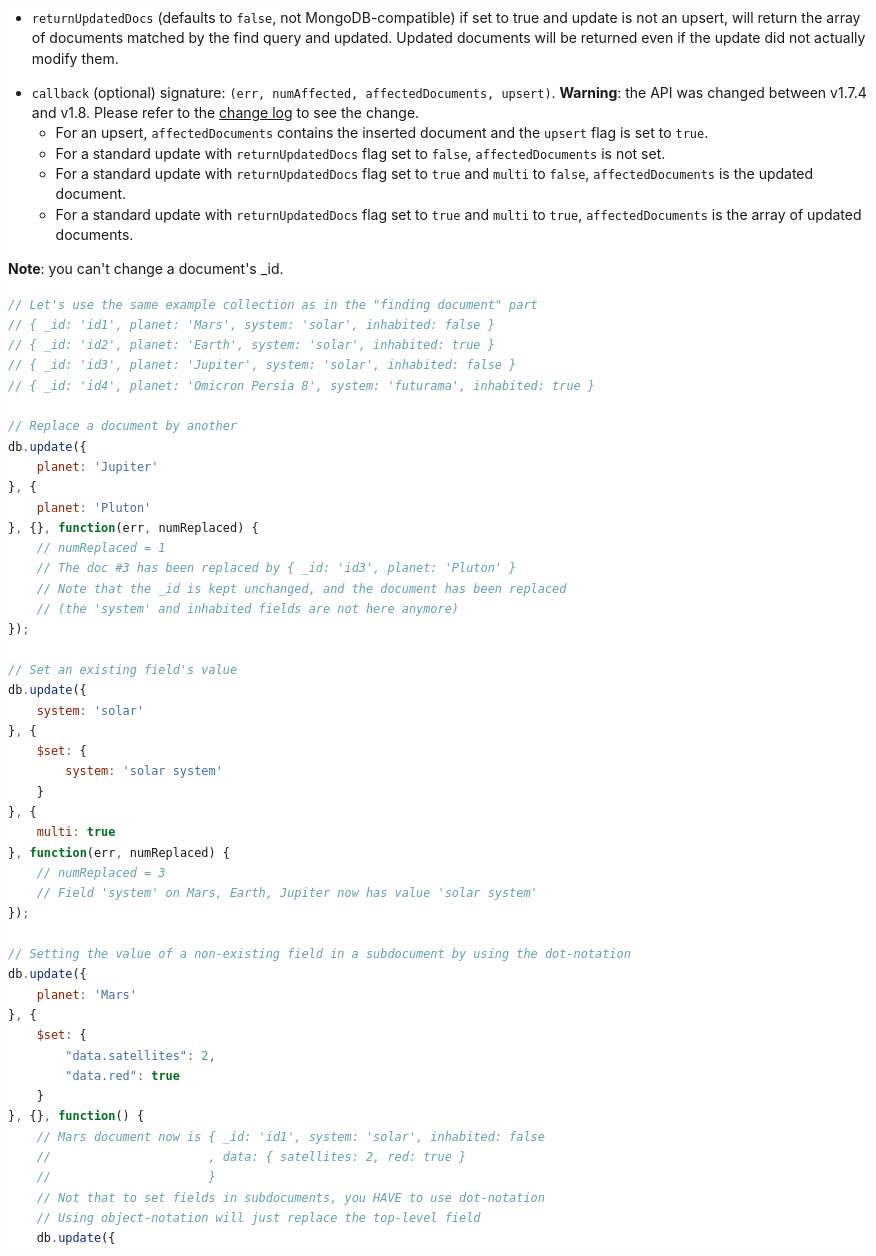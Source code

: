   + `returnUpdatedDocs` (defaults to `false`, not MongoDB-compatible) if set to true and update is not an upsert, will return the array of documents matched by the find query and updated. Updated documents will be returned even if the update did not actually modify them.
* `callback` (optional) signature: `(err, numAffected, affectedDocuments, upsert)`. **Warning**: the API was changed between v1.7.4 and v1.8. Please refer to the <a href="https://github.com/louischatriot/nedb/wiki/Change-log" target="_blank">change log</a> to see the change.
  + For an upsert,  `affectedDocuments` contains the inserted document and the `upsert` flag is set to `true`.
  + For a standard update with `returnUpdatedDocs` flag set to `false`,  `affectedDocuments` is not set.
  + For a standard update with `returnUpdatedDocs` flag set to `true` and `multi` to `false`,  `affectedDocuments` is the updated document.
  + For a standard update with `returnUpdatedDocs` flag set to `true` and `multi` to `true`,  `affectedDocuments` is the array of updated documents.

**Note**: you can't change a document's _id.

```javascript
// Let's use the same example collection as in the "finding document" part
// { _id: 'id1', planet: 'Mars', system: 'solar', inhabited: false }
// { _id: 'id2', planet: 'Earth', system: 'solar', inhabited: true }
// { _id: 'id3', planet: 'Jupiter', system: 'solar', inhabited: false }
// { _id: 'id4', planet: 'Omicron Persia 8', system: 'futurama', inhabited: true }

// Replace a document by another
db.update({
    planet: 'Jupiter'
}, {
    planet: 'Pluton'
}, {}, function(err, numReplaced) {
    // numReplaced = 1
    // The doc #3 has been replaced by { _id: 'id3', planet: 'Pluton' }
    // Note that the _id is kept unchanged, and the document has been replaced
    // (the 'system' and inhabited fields are not here anymore)
});

// Set an existing field's value
db.update({
    system: 'solar'
}, {
    $set: {
        system: 'solar system'
    }
}, {
    multi: true
}, function(err, numReplaced) {
    // numReplaced = 3
    // Field 'system' on Mars, Earth, Jupiter now has value 'solar system'
});

// Setting the value of a non-existing field in a subdocument by using the dot-notation
db.update({
    planet: 'Mars'
}, {
    $set: {
        "data.satellites": 2,
        "data.red": true
    }
}, {}, function() {
    // Mars document now is { _id: 'id1', system: 'solar', inhabited: false
    //                      , data: { satellites: 2, red: true }
    //                      }
    // Not that to set fields in subdocuments, you HAVE to use dot-notation
    // Using object-notation will just replace the top-level field
    db.update({
```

What you should do: One number makes up the answer: the number of lines among the entries that include the word "value".

Answer area: 3